El grueso del recorte en términos nominales está dirigido a los salarios docentes y no docentes, que abarcan el 86,9% del presupuesto total, frente al 13,1% contenido en los gastos de funcionamiento universitario. El gasto salarial en el período comprendido se redujo un 43,2%. Pasó de 7,5 billones de pesos (a valor actuales) en 2023 a 4,2 billones en el presupuesto ejecutado en 2026.
Los gastos de funcionamiento implicaron un recorte menor en términos de masa, pero mucho más acentuado proporcionalmente. En el mismo período se redujeron un 57%, desde 1,3 billones en 2023 a sólo medio billón en 2026. El recorte es tan grande que muchas universidades tuvieron que buscar fuentes alternativas de financiamiento y usar recursos propios para no cerrar sus puertas. La Universidad de Moreno, por ejemplo, tuvo que cubrir con recursos propios el 36% de los gastos de funcionamiento.
La reducción comprende la directa desaparición de distintos programas y partidas presupuestarias relacionadas al desarrollo universitario, la ciencia y la técnica. «Entre 2023 y 2026, las Acciones Universitarias para el Desarrollo Nacional y Regional (FUNDAR) se redujeron 89,7%; el Fortalecimiento de la Ciencia y la Técnica en Universidades, 77,4%; el Desarrollo de Proyectos Especiales, 91,6%; el Desarrollo de Institutos Tecnológicos de Formación Profesional, 71,6%; y la Promoción de Carreras Estratégicas, 77,4%».

Aún si se aplicase la Ley de Financiamiento Universitario sancionada por el Congreso, el recorte de los gastos de funcionamiento seguiría siendo considerable. Quedaría en torno a un 36% por debajo de los valores de 2023. Dicha ley contempla mayormente la recomposición de los salarios docentes al nivel de 2023 (de aplicarse, quedaría en valores similares, en torno a un 2% arriba del nivel original).
El proyecto de ley presentado por el mileísmo (y publicitado por el deslomado Adorni) busca claramente legalizar el ahogamiento presupuestario actual. Frente a la reducción actual del 43% en salarios, propone achicar el recorte hasta el 36,7%. De los 2,7 billones de pesos de aumento estipulados por la Ley de Financiamiento Universitario, el proyecto mileísta elimina 2,5 billones, reduciendo la propuesta de aumento de la masas salarial al 4,3%. En cuanto a gastos de funcionamiento, la caída actual del 57% sería de tan sólo el 50%.

Con la «propuesta» de Milei, los salarios docentes seguirían cayendo ininterrumpidamente durante todo el 2026, como muestra la siguiente proyección.

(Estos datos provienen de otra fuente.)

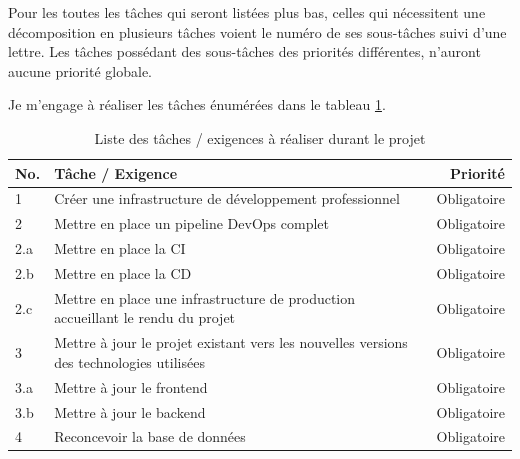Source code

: \documentclass[
    iai, %
    il, %
]{heig-tb}
\begin{document}
Pour les toutes les tâches qui seront listées plus bas, celles qui nécessitent une décomposition en plusieurs tâches voient le numéro de ses sous-tâches suivi d'une lettre. Les tâches possédant des sous-tâches des priorités différentes, n'auront aucune priorité globale.

Je m'engage à réaliser les tâches énumérées dans le tableau \ref{taches}.

\begin{table}[h]
    \begin{center}
        \caption{Liste des tâches / exigences à réaliser durant le projet \label{taches}}
        \begin{tabularx}{1.0\textwidth} {l|X|r}
            No. & Tâche / Exigence                                                                                                       & Priorité      \\ \hline
            1   & Créer une infrastructure de développement professionnel                                                                & Obligatoire   \\
            2   & Mettre en place un pipeline DevOps complet                                                                             & Obligatoire   \\
            2.a & Mettre en place la CI                                                                                                  & Obligatoire   \\
            2.b & Mettre en place la CD                                                                                                  & Obligatoire   \\
            2.c & Mettre en place une infrastructure de production accueillant le rendu du projet                                        & Obligatoire   \\
            3   & Mettre à jour le projet existant vers les nouvelles versions des technologies utilisées                                & Obligatoire   \\
            3.a & Mettre à jour le frontend                                                                                              & Obligatoire   \\
            3.b & Mettre à jour le backend                                                                                               & Obligatoire   \\
            4   & Reconcevoir la base de données                                                                                         & Obligatoire   \\

\end{tabularx}
\end{center}
\end{table}
\end{document}
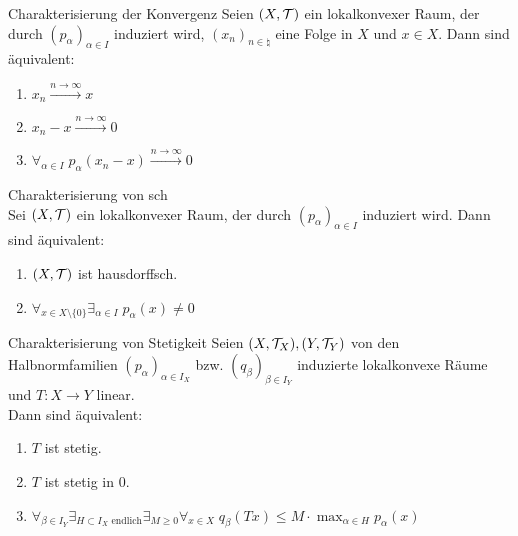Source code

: \begin{Lemma}{Charakterisierung der Konvergenz}
    Seien $(X, \mathcal{T})$ ein lokalkonvexer Raum, der durch $(p_\alpha)_{\alpha \in I}$ induziert wird,
    $(x_n)_{n \in \natural}$ eine Folge in $X$ und $x \in X$.
    Dann sind äquivalent:
    \begin{enumerate}
        \item
        $x_n \xrightarrow{n \to \infty} x$

        \item
        $x_n - x \xrightarrow{n \to \infty} 0$

        \item
        $\forall_{\alpha \in I}\; p_\alpha(x_n - x) \xrightarrow{n \to \infty} 0$
    \end{enumerate}
\end{Lemma}

\linie

\begin{Lemma}{Charakterisierung von sch}\\
    Sei $(X, \mathcal{T})$ ein lokalkonvexer Raum, der durch $(p_\alpha)_{\alpha \in I}$ induziert wird.
    Dann sind äquivalent:
    \begin{enumerate}
        \item
        $(X, \mathcal{T})$ ist hausdorffsch.

        \item
        $\forall_{x \in X \setminus \{0\}} \exists_{\alpha \in I}\; p_\alpha(x) \not= 0$
    \end{enumerate}
\end{Lemma}

\linie

\begin{Lemma}{Charakterisierung von Stetigkeit}
    Seien $(X, \mathcal{T}_X), (Y, \mathcal{T}_Y)$ von den Halbnormfamilien $(p_\alpha)_{\alpha \in I_X}$ bzw.
    $(q_\beta)_{\beta \in I_Y}$ induzierte lokalkonvexe Räume und $T\colon X \rightarrow Y$
    linear.\\
    Dann sind äquivalent:
    \begin{enumerate}
        \item
        $T$ ist stetig.

        \item
        $T$ ist stetig in $0$.

        \item
        $\forall_{\beta \in I_Y} \exists_{H \subset I_X \text{ endlich}} \exists_{M \ge 0}
        \forall_{x \in X}\; q_\beta(Tx) \le M \cdot \max_{\alpha \in H} p_\alpha(x)$
    \end{enumerate}
\end{Lemma}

A esto hay que sumar el recorte de distintas partidas presupuestarias no contabilizadas formalmente entre gastos salariales ni gastos de funcionamiento universitario. Las partidas de financiamiento de las Becas Progresar, por ejemplo, quedaron en 2025 en el 26% de lo ejecutado en 2023, una reducción de casi el 75% en términos reales. Para 2026, el financiamiento de estas becas acumula una caída del 95% respecto al 2023.
Miseria salarial para quebrar a los docentes y nodocentes
Los salarios universitarios son el ítem que comprende la mayor parte de la masa del recorte mileísta. Voceros del CIN (Consejo Inter – Universitario Nacional, que agrupa a los rectores de la universidades nacionales), señalan que el valor real de los salarios docentes están en el nivel más bajo desde 2002, el año post default y del estallido social.
Con variaciones según la medida tomada, la pérdida de poder adquisitivo de los salarios docentes y nodocentes respecto al momento de asunción de Milei está en torno al 47% en términos reales. «Para tener una magnitud de dicha pérdida en el tiempo, el deterioro sistemático del poder adquisitivo del salario equivale a la pérdida de, aproximadamente, 7,3 salarios mensuales en el período considerado, tomando como base el salario de noviembre de 2023. Esta situación ubica, en la actualidad, a los salarios universitarios en su nivel más bajo de los últimos 23 años y en uno de los niveles más bajos desde el retorno de la democracia«.
Lo acuciante de la situación queda claro al ver el desglose de las categorías salariales de docentes y no docentes. De las 7 categorías no docentes, sólo dos están por encima de la línea de pobreza. Y de las 16 categorías docentes, sólo una escapa a la línea de pobreza (hoy en $1.360.000 según el INDEC, un cálculo hiper conservador). Es la de Titular con dedicación exclusiva, es decir, un cargo titular de 40 horas semanales. De las 15 categorías restantes, 9 están bajo la línea de indigencia ($600.000).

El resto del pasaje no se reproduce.